Setup
I found a paper on that has a varient on normal auto-encoders (contractive) which for its gradient uses the following regularization penalty:
$$\left|\left|J_f(x)\right|\right|^2_F = \sum_{ij}{\left( \frac{\partial h_j(x)}{\partial x_i} \right)}^2$$
where $\left|\left|\cdot\right|\right|_F^2$ is the Frobenius norm, $h$ is the hidden units, and $x$ is the input. The paper also gives an alternative form (when a sigmoid is used for $f$) to the equation that looks like:
$$\left|\left|J_f(x)\right|\right|^2_F = \sum_{i=1}^{d_h}(h_i(1-h_i))^2\sum_{j=1}^{d_x}W^2_{ij}$$
Question 1
As per usual, no actual derivation is given to get the second form of the equation in the paper. I attempted to derive it myself, but would greatly appreciate it if someone could check my work and let me know what mistakes I might have made.
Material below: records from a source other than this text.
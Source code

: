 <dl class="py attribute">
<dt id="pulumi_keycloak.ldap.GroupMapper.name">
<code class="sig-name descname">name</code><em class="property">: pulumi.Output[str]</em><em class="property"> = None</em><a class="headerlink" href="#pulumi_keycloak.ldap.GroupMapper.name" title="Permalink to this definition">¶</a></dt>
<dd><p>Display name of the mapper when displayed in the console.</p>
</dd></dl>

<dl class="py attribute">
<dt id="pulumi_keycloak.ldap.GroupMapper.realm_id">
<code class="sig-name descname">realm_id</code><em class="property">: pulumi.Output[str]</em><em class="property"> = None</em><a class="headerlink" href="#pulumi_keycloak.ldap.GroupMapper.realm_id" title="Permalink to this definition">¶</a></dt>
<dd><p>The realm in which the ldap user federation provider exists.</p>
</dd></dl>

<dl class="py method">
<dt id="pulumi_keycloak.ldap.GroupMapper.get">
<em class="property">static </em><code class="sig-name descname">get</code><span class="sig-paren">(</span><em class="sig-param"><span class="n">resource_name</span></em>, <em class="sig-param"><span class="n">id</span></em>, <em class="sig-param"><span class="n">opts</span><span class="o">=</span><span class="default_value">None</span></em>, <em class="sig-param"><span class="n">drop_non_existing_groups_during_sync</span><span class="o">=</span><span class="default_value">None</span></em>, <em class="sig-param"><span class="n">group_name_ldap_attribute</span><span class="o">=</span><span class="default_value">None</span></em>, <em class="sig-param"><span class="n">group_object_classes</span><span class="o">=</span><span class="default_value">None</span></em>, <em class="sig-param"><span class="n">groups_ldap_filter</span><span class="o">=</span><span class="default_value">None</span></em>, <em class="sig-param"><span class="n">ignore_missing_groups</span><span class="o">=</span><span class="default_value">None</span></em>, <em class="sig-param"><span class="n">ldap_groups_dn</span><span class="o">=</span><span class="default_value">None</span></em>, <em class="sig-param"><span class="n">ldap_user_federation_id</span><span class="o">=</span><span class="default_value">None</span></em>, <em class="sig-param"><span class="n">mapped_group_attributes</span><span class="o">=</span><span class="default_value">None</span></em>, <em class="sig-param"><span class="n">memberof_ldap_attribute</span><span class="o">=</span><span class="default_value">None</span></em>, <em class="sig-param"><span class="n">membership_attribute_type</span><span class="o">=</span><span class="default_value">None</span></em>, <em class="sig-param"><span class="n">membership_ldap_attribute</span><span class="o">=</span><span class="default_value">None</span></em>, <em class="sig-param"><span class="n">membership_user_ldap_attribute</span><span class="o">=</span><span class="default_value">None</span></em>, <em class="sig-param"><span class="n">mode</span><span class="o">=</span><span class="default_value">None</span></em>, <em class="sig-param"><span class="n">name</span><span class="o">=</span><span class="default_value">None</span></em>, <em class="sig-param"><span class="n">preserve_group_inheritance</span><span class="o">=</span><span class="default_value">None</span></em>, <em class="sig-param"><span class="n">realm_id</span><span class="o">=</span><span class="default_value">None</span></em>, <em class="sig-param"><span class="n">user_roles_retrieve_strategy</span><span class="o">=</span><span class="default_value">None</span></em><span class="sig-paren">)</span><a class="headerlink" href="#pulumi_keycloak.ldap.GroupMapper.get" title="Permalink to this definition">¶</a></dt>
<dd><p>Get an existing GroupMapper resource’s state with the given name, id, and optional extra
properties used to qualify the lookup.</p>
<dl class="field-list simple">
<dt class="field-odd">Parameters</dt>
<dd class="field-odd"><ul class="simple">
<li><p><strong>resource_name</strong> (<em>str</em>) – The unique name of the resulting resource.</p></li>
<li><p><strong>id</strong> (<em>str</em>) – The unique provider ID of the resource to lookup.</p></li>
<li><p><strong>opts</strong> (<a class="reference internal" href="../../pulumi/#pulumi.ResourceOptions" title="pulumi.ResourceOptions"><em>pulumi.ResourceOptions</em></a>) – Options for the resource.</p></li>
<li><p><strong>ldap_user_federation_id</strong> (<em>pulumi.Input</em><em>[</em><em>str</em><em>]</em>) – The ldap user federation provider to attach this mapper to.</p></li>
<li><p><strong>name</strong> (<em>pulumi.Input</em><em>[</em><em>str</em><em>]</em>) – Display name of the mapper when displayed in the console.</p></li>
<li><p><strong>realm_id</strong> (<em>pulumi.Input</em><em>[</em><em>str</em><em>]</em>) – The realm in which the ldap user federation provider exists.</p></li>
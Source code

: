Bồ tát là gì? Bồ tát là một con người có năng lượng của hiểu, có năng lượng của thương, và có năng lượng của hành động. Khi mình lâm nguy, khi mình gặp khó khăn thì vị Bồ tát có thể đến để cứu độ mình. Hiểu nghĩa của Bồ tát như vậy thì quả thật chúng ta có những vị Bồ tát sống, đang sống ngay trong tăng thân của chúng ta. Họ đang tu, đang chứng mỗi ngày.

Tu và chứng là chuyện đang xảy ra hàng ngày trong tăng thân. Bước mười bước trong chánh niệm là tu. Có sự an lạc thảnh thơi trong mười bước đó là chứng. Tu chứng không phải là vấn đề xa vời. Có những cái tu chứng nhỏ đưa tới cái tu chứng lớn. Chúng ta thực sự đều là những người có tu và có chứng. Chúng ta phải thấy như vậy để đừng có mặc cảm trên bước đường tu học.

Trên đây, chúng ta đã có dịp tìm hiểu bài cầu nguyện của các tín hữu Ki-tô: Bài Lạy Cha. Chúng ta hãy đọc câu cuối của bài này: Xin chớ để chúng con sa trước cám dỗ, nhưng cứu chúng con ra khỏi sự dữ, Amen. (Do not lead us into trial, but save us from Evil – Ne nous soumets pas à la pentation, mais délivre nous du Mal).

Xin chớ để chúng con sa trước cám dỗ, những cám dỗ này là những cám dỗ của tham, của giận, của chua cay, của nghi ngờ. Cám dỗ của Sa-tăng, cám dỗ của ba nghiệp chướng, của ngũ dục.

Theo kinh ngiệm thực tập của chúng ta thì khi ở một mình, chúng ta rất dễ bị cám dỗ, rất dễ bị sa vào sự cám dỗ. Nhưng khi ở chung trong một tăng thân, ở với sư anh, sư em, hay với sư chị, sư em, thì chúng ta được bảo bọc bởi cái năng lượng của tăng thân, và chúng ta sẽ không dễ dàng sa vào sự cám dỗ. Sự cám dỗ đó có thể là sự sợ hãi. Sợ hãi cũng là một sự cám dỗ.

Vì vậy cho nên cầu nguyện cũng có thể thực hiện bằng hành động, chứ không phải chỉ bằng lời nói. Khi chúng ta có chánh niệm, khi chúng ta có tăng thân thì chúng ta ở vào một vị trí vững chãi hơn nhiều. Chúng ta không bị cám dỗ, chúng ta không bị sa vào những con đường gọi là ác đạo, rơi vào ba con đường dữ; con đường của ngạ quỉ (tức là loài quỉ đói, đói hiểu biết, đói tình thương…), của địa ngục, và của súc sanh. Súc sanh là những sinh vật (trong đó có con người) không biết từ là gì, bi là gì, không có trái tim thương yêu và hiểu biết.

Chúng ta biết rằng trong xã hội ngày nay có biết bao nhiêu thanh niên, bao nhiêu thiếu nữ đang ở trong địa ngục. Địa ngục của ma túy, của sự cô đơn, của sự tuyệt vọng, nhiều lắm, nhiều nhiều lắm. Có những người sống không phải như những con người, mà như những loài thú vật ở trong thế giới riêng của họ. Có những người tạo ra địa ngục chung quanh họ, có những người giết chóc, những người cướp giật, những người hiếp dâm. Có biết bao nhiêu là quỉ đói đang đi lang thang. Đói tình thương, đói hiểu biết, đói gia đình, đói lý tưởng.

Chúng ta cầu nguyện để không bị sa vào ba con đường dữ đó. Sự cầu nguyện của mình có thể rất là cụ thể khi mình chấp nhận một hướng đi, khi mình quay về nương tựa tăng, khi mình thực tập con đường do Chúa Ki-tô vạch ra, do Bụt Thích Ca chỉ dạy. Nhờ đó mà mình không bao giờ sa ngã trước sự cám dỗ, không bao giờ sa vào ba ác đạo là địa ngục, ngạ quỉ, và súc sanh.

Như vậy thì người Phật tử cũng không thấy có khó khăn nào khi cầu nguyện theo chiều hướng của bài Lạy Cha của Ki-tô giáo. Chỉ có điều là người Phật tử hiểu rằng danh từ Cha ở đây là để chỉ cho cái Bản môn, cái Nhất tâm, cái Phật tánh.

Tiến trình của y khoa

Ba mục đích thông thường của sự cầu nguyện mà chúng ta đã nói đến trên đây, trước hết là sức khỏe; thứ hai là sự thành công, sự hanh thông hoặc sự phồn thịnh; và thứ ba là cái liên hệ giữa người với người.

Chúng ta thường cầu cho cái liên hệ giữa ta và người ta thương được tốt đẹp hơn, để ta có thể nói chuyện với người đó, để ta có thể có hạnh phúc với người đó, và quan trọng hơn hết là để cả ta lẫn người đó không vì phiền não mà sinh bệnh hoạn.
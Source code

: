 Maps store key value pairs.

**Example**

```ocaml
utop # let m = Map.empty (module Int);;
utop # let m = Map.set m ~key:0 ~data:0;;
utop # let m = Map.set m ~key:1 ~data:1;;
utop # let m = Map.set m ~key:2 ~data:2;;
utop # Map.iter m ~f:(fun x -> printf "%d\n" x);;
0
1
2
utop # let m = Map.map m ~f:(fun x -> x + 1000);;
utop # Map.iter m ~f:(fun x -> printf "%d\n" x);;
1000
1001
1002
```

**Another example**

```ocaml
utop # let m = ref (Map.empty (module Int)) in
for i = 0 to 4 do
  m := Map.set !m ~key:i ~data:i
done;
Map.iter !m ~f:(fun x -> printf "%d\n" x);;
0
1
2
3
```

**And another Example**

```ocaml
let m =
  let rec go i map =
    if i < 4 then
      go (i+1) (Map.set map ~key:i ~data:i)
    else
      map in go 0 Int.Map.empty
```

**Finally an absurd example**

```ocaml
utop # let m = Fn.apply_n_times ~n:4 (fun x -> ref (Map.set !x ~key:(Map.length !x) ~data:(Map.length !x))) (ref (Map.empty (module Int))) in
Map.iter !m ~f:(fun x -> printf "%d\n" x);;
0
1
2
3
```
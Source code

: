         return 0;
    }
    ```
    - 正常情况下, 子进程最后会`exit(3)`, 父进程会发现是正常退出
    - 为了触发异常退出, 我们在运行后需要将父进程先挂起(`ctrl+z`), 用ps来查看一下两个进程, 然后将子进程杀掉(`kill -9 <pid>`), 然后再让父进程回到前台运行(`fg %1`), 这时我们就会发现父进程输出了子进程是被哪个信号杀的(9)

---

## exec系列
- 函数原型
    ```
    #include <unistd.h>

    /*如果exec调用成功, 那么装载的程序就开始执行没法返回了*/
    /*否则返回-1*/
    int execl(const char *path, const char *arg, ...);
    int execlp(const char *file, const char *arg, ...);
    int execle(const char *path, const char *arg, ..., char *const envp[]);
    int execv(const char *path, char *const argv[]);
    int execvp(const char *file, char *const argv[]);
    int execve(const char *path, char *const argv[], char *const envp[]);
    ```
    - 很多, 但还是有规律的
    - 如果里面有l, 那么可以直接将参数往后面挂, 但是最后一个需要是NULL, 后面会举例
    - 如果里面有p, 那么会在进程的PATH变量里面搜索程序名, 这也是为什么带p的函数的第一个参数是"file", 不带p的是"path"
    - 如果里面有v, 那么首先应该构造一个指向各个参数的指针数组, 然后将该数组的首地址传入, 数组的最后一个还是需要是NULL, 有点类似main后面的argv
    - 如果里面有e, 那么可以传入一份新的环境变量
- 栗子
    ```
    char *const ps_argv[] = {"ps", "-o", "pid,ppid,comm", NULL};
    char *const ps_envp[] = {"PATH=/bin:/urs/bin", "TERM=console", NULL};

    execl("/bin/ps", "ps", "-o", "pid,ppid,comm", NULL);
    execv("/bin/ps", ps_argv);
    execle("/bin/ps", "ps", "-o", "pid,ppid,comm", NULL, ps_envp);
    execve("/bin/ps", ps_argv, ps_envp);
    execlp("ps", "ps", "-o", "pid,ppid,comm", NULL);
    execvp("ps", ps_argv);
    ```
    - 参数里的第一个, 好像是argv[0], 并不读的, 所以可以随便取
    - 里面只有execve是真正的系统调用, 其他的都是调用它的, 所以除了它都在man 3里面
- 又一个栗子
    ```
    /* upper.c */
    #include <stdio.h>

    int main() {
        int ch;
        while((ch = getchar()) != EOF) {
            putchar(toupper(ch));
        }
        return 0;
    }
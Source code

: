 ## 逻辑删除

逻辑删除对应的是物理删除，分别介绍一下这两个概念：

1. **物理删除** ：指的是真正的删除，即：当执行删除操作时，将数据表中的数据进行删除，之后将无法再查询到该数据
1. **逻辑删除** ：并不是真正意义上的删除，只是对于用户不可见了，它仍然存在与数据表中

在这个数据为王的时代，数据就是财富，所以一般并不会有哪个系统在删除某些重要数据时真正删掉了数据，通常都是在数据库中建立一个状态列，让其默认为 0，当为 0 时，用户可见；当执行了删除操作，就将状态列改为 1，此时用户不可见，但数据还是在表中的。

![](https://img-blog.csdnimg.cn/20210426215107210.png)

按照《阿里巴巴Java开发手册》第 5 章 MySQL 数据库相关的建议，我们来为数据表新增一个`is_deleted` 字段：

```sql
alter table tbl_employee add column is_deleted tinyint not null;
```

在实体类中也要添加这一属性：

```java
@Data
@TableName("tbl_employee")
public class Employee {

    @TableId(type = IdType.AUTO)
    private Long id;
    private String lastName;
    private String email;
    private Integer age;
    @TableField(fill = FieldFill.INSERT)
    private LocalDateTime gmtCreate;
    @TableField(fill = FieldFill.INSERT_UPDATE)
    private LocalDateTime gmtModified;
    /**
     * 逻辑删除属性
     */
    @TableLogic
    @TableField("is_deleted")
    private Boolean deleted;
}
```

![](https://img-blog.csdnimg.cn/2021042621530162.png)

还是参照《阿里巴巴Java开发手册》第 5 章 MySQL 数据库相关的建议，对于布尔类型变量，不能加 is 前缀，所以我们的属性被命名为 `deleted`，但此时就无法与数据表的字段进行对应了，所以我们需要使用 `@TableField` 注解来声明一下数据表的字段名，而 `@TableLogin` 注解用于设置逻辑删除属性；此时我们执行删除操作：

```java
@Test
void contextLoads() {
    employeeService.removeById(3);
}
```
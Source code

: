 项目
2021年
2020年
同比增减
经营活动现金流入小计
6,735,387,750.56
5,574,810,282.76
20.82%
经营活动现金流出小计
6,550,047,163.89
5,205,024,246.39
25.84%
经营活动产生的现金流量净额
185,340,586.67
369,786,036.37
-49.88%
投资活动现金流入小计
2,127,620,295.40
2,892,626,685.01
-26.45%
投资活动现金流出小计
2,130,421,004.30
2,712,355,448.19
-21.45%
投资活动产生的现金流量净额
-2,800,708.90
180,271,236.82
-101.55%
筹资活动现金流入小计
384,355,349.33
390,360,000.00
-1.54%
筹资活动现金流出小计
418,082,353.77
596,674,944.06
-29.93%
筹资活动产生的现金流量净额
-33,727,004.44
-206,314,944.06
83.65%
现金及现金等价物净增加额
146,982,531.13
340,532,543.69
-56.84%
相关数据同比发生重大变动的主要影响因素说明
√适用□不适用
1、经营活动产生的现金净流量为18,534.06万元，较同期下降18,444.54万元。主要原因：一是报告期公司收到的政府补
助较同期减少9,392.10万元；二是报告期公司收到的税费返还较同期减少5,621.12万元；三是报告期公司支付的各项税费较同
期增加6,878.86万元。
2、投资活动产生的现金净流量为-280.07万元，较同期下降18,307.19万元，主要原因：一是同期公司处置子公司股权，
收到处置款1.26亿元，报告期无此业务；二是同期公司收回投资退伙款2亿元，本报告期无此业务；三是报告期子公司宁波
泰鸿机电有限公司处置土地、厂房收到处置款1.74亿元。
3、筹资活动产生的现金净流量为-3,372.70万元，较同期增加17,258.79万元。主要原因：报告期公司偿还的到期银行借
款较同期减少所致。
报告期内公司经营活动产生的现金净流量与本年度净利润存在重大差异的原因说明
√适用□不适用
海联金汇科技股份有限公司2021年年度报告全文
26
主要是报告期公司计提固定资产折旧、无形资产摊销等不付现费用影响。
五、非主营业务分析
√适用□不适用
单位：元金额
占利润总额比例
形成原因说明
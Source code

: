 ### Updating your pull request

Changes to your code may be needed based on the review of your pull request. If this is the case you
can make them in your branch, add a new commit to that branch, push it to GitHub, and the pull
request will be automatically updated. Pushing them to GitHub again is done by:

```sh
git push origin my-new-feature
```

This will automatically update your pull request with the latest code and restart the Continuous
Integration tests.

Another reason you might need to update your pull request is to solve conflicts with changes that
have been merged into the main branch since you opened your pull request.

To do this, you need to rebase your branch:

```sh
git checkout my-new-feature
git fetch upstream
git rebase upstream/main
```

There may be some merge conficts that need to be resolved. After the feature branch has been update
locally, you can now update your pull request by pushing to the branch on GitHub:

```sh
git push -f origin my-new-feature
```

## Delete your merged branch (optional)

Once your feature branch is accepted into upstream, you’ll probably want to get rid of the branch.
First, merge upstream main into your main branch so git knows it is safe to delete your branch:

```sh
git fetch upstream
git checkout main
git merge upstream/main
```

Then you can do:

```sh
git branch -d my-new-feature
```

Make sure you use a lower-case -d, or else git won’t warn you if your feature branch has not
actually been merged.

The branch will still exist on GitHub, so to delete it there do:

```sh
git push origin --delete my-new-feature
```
$$ a(x) = W^T x + b $$ $$ h(x) = f(a(x)) $$ $$ f(x) = \frac{1}{1+e^{-x}} $$
Then, using the chain rule:
$$ \frac{\partial h(x)}{\partial x} = \frac{\partial h(x)}{\partial a(x)} \frac{\partial a(x)}{\partial x} $$
Using the standard derivation of the sigmoid: $$ \frac{\partial h(x)}{\partial a(x)} = f(a(x))(1 - f(a(x))) = h(1- h) $$
and:
$$ \frac{\partial a(x)}{\partial x} = W $$
Thus, finally:
$$ \frac{\partial h(x)}{\partial x} = h(1-h)W $$
Question 2
The problem I run into is that I'm not entirely sure of how to take the derivative of $\left(\frac{\partial h(x)}{\partial x}\right)^2$ with respect to $W$ in order to be able to get the gradient. If I square my previous result, I should get:
$$ \frac{\partial \left[h(1-h)\right]^2W^2}{\partial W} $$
which I would think would give:
$$ 2\left[h(1-h)\right]^2 W $$
And I'm having difficulty in interpreting this. I am a bit confused about whether h(1-h) is then an dot product. If so, does that just give me a scalar multiplied by W? If not, and it's an element-wise multiplication, then I think the dimensionality would be all wrong.
Or perhaps I did all of this incorrectly. Any help would be greatly appreciated!